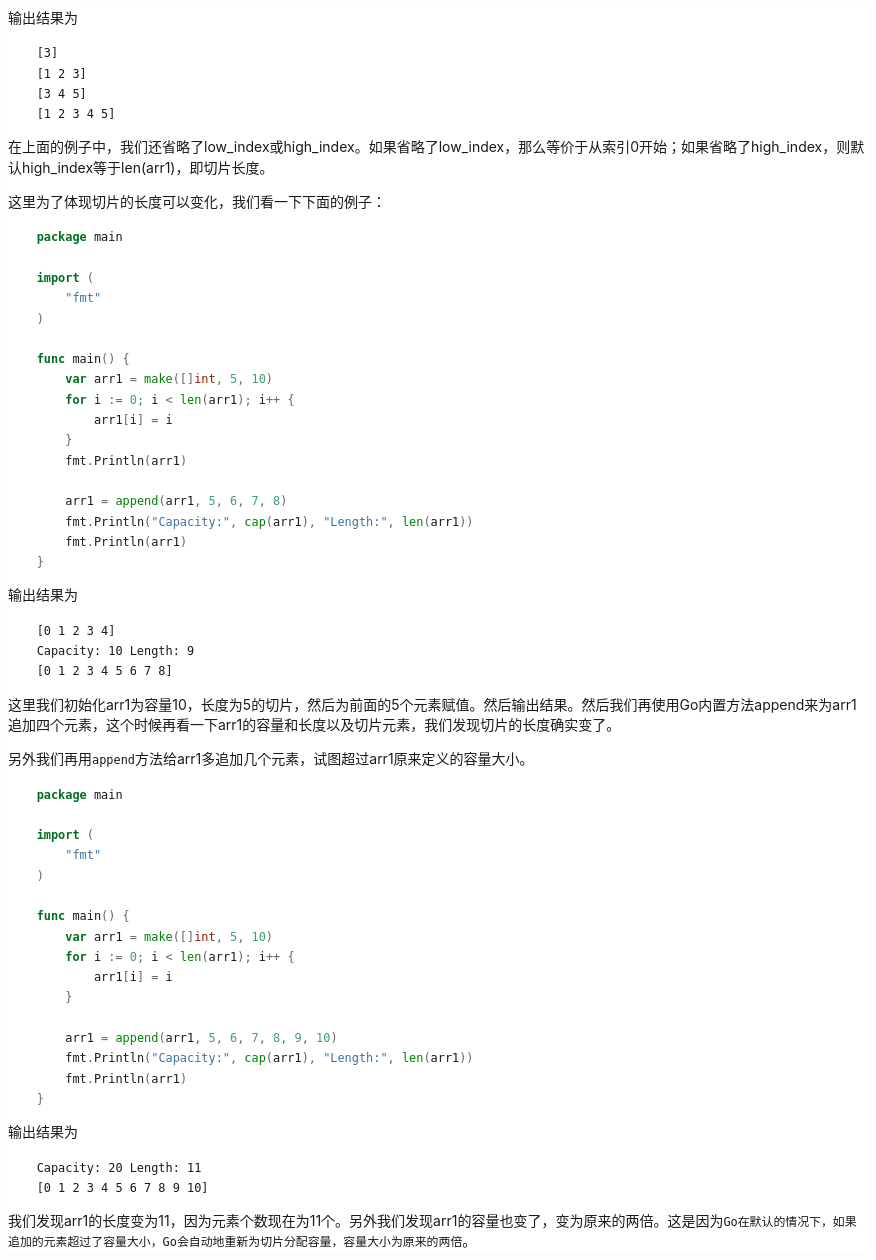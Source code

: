 输出结果为
```
	[3]
	[1 2 3]
	[3 4 5]
	[1 2 3 4 5]
```


在上面的例子中，我们还省略了low_index或high_index。如果省略了low_index，那么等价于从索引0开始；如果省略了high_index，则默认high_index等于len(arr1)，即切片长度。

这里为了体现切片的长度可以变化，我们看一下下面的例子：
```go
	package main

	import (
		"fmt"
	)

	func main() {
		var arr1 = make([]int, 5, 10)
		for i := 0; i < len(arr1); i++ {
			arr1[i] = i
		}
		fmt.Println(arr1)

		arr1 = append(arr1, 5, 6, 7, 8)
		fmt.Println("Capacity:", cap(arr1), "Length:", len(arr1))
		fmt.Println(arr1)
	}
```
输出结果为
```
	[0 1 2 3 4]
	Capacity: 10 Length: 9
	[0 1 2 3 4 5 6 7 8]
```
这里我们初始化arr1为容量10，长度为5的切片，然后为前面的5个元素赋值。然后输出结果。然后我们再使用Go内置方法append来为arr1追加四个元素，这个时候再看一下arr1的容量和长度以及切片元素，我们发现切片的长度确实变了。

另外我们再用`append`方法给arr1多追加几个元素，试图超过arr1原来定义的容量大小。
```go
	package main

	import (
		"fmt"
	)

	func main() {
		var arr1 = make([]int, 5, 10)
		for i := 0; i < len(arr1); i++ {
			arr1[i] = i
		}

		arr1 = append(arr1, 5, 6, 7, 8, 9, 10)
		fmt.Println("Capacity:", cap(arr1), "Length:", len(arr1))
		fmt.Println(arr1)
	}
```
输出结果为
```
	Capacity: 20 Length: 11
	[0 1 2 3 4 5 6 7 8 9 10]
```
我们发现arr1的长度变为11，因为元素个数现在为11个。另外我们发现arr1的容量也变了，变为原来的两倍。这是因为`Go在默认的情况下，如果追加的元素超过了容量大小，Go会自动地重新为切片分配容量，容量大小为原来的两倍`。
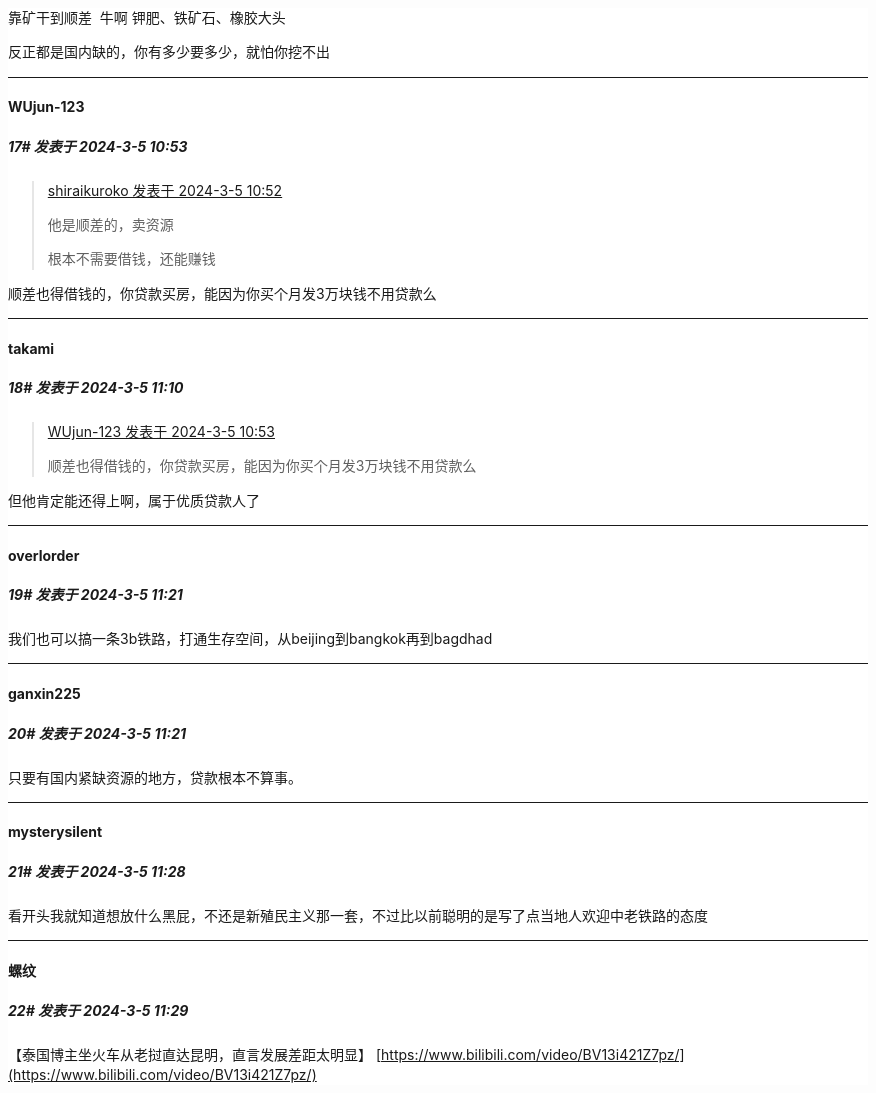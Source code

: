 靠矿干到顺差  牛啊</blockquote>
钾肥、铁矿石、橡胶大头

反正都是国内缺的，你有多少要多少，就怕你挖不出

*****

####  WUjun-123  
##### 17#       发表于 2024-3-5 10:53

<blockquote><a href="httphttps://bbs.saraba1st.com/2b/forum.php?mod=redirect&amp;goto=findpost&amp;pid=64151105&amp;ptid=2145303" target="_blank">shiraikuroko 发表于 2024-3-5 10:52</a>

他是顺差的，卖资源

根本不需要借钱，还能赚钱</blockquote>
顺差也得借钱的，你贷款买房，能因为你买个月发3万块钱不用贷款么

*****

####  takami  
##### 18#       发表于 2024-3-5 11:10

<blockquote><a href="httphttps://bbs.saraba1st.com/2b/forum.php?mod=redirect&amp;goto=findpost&amp;pid=64151121&amp;ptid=2145303" target="_blank">WUjun-123 发表于 2024-3-5 10:53</a>

顺差也得借钱的，你贷款买房，能因为你买个月发3万块钱不用贷款么</blockquote>
但他肯定能还得上啊，属于优质贷款人了

*****

####  overlorder  
##### 19#       发表于 2024-3-5 11:21

我们也可以搞一条3b铁路，打通生存空间，从beijing到bangkok再到bagdhad

*****

####  ganxin225  
##### 20#       发表于 2024-3-5 11:21

只要有国内紧缺资源的地方，贷款根本不算事。

*****

####  mysterysilent  
##### 21#       发表于 2024-3-5 11:28

看开头我就知道想放什么黑屁，不还是新殖民主义那一套，不过比以前聪明的是写了点当地人欢迎中老铁路的态度

*****

####  螺纹  
##### 22#       发表于 2024-3-5 11:29

【泰国博主坐火车从老挝直达昆明，直言发展差距太明显】 [https://www.bilibili.com/video/BV13i421Z7pz/](https://www.bilibili.com/video/BV13i421Z7pz/)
● ● ●
Task directions: Which of the lines in the data contain the string "你贷款买房"? Return each one.

Written answer:
顺差也得借钱的，你贷款买房，能因为你买个月发3万块钱不用贷款么
顺差也得借钱的，你贷款买房，能因为你买个月发3万块钱不用贷款么</blockquote>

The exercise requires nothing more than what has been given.